The redear sunfish fishing in Lake Havasu should continue to be world class, and the fall should provide some great fishing. Havasu continues to host the state and world record for redear sunfish with a monster of 5 pounds and 12.8 ounces caught back in 2014. Redear sunfish in the 2-pound range and larger are regularly caught: During a 2018 fall survey we captured 26 fish that were more than 13 inches in length. Bluegill and redear can be caught around structure such as docks, vegetation, or artificial structure using mealworms, night crawlers, or small crappie jigs. See more info on Lake Havasu redear sunfish population and fishing for them.
Channel catfishing at this fishery is generally underutilized by anglers. Havasu has the potential to produce some very large fish. In fact, a Colorado River catch-and-release record channel catfish was caught in Lake Havasu. Several fish of similar size were harvested during a creel survey of the lake from July 2017 to June 2018, which means this record could be broken again. Channel catfish are widespread in the lake and can be caught using nightcrawlers, live bait, hot dogs, anchovies, chicken liver, stinkbait or about anything that “stinks.” Fishing for channel catfish will stay pretty good until the water cools toward the end of November.

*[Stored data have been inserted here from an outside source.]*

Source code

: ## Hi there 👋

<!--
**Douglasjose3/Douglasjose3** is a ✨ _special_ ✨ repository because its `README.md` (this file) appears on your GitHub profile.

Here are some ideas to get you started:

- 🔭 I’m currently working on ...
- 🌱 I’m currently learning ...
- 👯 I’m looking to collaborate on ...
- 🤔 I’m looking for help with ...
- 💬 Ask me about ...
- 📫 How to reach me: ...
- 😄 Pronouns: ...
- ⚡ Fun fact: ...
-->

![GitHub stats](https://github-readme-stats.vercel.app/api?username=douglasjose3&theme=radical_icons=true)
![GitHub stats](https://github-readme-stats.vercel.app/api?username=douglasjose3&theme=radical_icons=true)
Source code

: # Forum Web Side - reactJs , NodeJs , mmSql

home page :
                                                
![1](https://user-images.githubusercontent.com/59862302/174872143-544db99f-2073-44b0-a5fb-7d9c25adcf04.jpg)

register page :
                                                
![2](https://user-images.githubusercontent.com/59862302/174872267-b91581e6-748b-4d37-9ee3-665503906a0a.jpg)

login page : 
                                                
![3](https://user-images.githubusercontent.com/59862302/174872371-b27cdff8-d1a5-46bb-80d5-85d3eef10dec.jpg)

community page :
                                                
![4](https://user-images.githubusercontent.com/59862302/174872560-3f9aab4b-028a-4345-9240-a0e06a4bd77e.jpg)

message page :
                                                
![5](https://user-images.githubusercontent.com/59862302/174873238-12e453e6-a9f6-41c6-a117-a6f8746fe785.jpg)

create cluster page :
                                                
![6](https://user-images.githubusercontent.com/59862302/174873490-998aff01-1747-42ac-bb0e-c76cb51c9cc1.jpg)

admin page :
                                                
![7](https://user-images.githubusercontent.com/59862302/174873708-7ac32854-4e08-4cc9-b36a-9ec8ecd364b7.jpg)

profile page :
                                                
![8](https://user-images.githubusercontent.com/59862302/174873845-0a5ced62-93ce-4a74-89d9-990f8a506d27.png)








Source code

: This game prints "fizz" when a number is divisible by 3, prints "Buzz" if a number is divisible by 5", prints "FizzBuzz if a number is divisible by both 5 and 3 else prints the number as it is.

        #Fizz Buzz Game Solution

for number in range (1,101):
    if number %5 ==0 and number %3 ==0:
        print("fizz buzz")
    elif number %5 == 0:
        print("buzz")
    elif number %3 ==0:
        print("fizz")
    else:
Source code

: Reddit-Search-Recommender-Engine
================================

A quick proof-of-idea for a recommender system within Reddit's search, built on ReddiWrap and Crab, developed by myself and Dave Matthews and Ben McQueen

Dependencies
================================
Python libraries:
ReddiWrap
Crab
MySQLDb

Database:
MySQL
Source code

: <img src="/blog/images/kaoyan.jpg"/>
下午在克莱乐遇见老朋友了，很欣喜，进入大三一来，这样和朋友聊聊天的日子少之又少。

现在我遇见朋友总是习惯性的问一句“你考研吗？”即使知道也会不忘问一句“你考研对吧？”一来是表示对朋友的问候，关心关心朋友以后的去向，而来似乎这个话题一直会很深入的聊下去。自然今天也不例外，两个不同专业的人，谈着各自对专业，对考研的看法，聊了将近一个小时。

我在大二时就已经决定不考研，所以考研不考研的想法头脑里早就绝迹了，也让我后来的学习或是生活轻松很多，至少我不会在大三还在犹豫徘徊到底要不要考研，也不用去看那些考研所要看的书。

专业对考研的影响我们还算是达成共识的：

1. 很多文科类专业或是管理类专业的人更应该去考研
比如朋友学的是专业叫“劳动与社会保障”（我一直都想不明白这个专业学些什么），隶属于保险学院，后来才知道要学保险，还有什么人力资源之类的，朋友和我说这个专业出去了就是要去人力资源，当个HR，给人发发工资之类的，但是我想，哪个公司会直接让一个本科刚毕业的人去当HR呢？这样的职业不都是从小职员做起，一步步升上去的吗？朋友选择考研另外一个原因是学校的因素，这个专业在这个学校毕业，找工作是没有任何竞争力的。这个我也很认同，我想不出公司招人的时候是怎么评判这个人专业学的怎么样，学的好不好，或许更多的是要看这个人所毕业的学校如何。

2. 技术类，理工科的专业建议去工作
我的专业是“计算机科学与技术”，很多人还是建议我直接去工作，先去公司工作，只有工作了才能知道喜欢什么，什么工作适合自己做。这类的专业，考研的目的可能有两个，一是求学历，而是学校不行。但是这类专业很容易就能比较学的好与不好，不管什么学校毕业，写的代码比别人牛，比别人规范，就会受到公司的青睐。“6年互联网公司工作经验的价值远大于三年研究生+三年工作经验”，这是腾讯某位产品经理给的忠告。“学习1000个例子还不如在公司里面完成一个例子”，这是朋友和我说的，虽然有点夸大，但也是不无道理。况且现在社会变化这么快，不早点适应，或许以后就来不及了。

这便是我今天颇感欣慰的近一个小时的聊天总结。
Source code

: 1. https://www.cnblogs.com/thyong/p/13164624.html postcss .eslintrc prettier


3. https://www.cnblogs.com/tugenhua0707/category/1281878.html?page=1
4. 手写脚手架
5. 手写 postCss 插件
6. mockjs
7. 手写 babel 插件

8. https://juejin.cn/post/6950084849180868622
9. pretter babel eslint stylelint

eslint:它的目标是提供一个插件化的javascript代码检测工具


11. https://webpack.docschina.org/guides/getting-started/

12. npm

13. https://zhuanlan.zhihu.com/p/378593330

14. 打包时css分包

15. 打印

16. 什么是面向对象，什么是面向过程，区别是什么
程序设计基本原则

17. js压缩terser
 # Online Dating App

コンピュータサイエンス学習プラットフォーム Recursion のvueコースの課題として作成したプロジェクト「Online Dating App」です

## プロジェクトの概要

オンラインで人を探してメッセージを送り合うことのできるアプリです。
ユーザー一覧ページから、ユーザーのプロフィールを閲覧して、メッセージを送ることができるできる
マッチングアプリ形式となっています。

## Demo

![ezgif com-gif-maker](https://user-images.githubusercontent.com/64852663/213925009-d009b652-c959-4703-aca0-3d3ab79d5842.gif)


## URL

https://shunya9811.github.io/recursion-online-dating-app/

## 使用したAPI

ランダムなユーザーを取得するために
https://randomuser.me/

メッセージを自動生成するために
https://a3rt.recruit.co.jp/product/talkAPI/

Flathead catfish are relatively uncommon in the upper part of the lake, but are relatively abundant in the lower half, especially in the vicinity of the Bill Williams River arm of the reservoir. Flatheads can be caught any time of the year, but your best bet will be at night during September. Fishing for flathead catfish will really slow down when water temps fall to the low 70s or even 60s by the end of November or early December. For flathead catfish, it is best to use live bait such as bluegill or small common carp.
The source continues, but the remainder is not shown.